(Beginning of Given records)

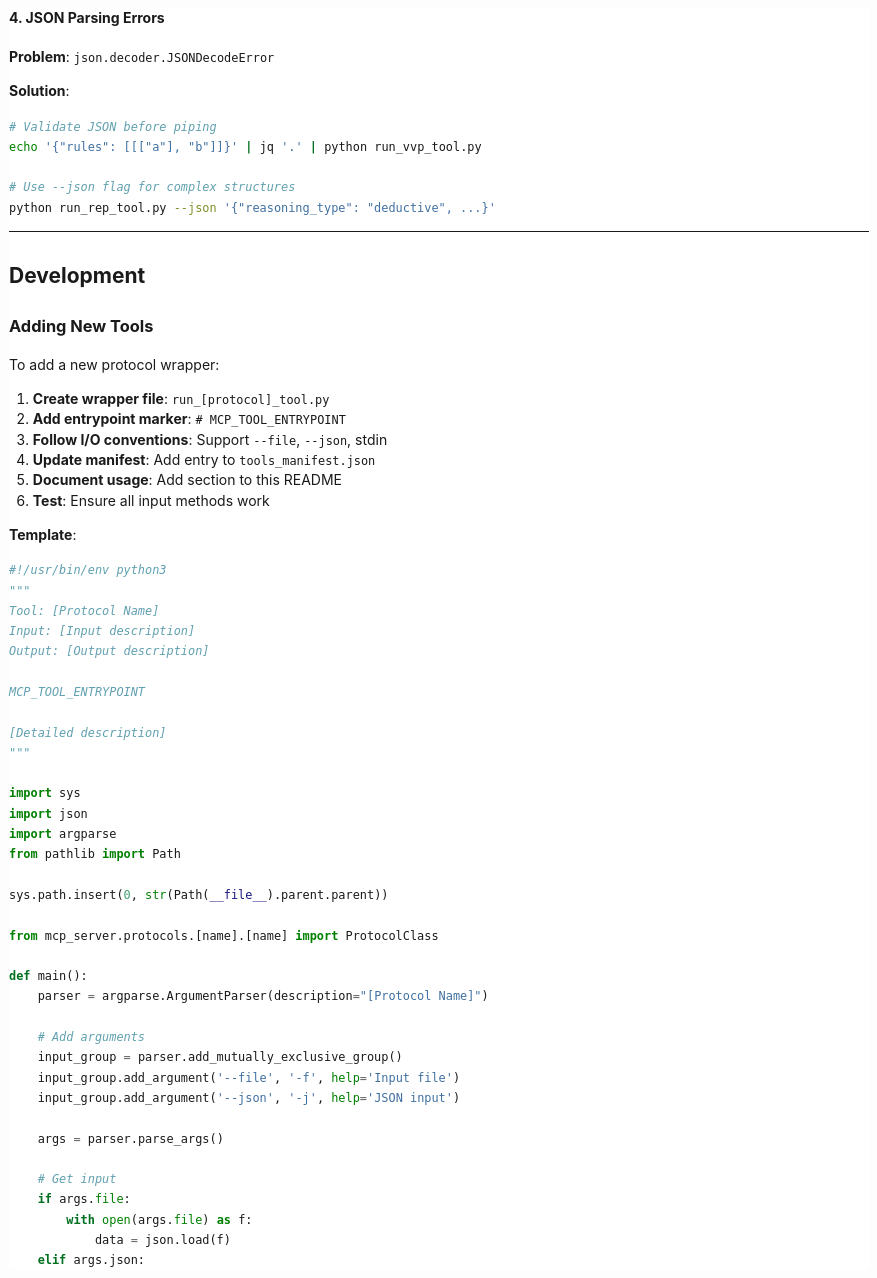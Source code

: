 #### 4. JSON Parsing Errors

**Problem**: `json.decoder.JSONDecodeError`

**Solution**:
```bash
# Validate JSON before piping
echo '{"rules": [[["a"], "b"]]}' | jq '.' | python run_vvp_tool.py

# Use --json flag for complex structures
python run_rep_tool.py --json '{"reasoning_type": "deductive", ...}'
```

---

## Development

### Adding New Tools

To add a new protocol wrapper:

1. **Create wrapper file**: `run_[protocol]_tool.py`
2. **Add entrypoint marker**: `# MCP_TOOL_ENTRYPOINT`
3. **Follow I/O conventions**: Support `--file`, `--json`, stdin
4. **Update manifest**: Add entry to `tools_manifest.json`
5. **Document usage**: Add section to this README
6. **Test**: Ensure all input methods work

**Template**:
```python
#!/usr/bin/env python3
"""
Tool: [Protocol Name]
Input: [Input description]
Output: [Output description]

MCP_TOOL_ENTRYPOINT

[Detailed description]
"""

import sys
import json
import argparse
from pathlib import Path

sys.path.insert(0, str(Path(__file__).parent.parent))

from mcp_server.protocols.[name].[name] import ProtocolClass

def main():
    parser = argparse.ArgumentParser(description="[Protocol Name]")

    # Add arguments
    input_group = parser.add_mutually_exclusive_group()
    input_group.add_argument('--file', '-f', help='Input file')
    input_group.add_argument('--json', '-j', help='JSON input')

    args = parser.parse_args()

    # Get input
    if args.file:
        with open(args.file) as f:
            data = json.load(f)
    elif args.json:
```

(End of Given records)

● Problem description
Search the entries above for the word "Path" and copy each line where it appears.

● Exercise answer
from pathlib import Path
sys.path.insert(0, str(Path(__file__).parent.parent))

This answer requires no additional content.